WORK REQUIRED: Sort through the data and copy the lines holding the word "server".

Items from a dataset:
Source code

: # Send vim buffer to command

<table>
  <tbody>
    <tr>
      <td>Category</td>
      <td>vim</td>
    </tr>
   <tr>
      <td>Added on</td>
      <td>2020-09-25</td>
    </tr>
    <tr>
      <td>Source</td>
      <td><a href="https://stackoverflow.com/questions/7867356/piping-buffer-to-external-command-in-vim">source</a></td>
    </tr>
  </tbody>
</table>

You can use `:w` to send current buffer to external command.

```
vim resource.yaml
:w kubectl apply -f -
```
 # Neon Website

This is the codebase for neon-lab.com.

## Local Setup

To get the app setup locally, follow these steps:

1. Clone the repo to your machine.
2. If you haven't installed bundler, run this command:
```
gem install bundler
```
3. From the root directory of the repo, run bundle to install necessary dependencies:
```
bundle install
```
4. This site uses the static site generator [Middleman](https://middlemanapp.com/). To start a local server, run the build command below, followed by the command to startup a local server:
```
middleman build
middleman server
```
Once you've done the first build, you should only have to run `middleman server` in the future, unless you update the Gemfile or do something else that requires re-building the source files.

EXERCISE RESULT:
4. This site uses the static site generator [Middleman](https://middlemanapp.com/). To start a local server, run the build command below, followed by the command to startup a local server:
middleman server
Once you've done the first build, you should only have to run `middleman server` in the future, unless you update the Gemfile or do something else that requires re-building the source files.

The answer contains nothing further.